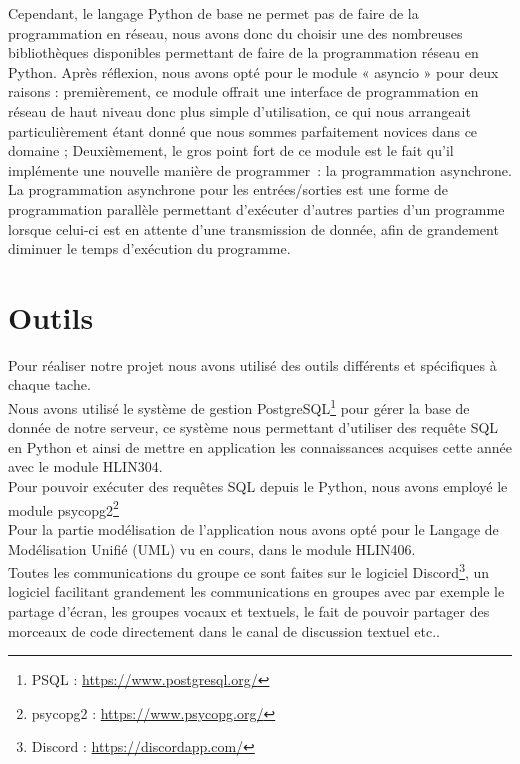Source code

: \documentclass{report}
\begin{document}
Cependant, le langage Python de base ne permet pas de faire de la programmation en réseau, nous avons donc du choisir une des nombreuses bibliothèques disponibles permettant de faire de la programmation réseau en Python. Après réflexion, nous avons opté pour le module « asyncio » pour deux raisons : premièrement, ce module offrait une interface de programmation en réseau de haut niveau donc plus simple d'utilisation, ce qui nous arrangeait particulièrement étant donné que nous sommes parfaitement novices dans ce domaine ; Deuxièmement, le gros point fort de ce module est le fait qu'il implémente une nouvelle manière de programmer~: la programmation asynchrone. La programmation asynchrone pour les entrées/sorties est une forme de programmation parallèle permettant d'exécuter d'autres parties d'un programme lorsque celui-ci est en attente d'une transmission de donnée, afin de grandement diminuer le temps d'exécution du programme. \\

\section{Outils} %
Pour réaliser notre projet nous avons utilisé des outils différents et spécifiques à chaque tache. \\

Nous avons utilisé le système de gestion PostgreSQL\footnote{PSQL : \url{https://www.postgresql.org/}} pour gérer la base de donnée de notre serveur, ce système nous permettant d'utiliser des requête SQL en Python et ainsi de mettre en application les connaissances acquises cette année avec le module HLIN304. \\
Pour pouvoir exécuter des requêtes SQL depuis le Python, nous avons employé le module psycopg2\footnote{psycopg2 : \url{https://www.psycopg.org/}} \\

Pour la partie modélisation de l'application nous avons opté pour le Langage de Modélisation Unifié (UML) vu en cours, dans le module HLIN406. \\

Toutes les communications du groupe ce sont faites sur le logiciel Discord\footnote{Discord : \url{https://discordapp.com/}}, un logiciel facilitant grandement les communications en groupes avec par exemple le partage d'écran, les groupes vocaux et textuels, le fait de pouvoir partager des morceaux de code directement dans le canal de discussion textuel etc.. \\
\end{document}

--

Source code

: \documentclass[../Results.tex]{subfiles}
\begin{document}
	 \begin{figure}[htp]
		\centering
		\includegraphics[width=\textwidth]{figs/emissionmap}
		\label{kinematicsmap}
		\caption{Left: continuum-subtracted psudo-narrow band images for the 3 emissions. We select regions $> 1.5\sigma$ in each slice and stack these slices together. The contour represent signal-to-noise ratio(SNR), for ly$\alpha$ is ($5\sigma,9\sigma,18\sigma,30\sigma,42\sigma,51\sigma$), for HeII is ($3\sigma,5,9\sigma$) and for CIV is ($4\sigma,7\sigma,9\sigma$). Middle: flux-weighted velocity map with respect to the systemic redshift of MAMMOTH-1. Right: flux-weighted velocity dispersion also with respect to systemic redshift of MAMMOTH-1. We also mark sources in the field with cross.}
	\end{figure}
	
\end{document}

...

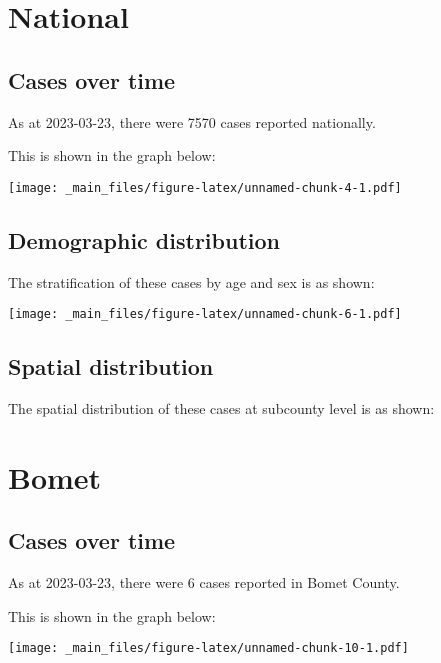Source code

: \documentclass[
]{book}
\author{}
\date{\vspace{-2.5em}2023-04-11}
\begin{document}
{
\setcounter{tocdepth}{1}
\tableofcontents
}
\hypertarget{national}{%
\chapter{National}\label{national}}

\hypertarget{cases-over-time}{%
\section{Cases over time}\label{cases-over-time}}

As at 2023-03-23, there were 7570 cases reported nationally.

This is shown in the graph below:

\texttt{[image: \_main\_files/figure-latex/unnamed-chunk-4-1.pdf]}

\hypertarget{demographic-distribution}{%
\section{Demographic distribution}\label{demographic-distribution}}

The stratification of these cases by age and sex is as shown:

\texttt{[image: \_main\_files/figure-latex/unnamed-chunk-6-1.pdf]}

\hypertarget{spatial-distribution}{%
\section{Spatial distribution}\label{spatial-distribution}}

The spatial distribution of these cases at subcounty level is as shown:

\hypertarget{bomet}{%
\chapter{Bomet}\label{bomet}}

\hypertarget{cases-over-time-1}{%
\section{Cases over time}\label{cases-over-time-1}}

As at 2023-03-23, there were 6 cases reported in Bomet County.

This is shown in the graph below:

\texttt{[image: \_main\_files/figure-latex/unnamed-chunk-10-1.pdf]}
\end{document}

▶ **Prompt**
Report how many lines in the data include the string "spatial", giving nothing but that number.

▶ **Completed task**
3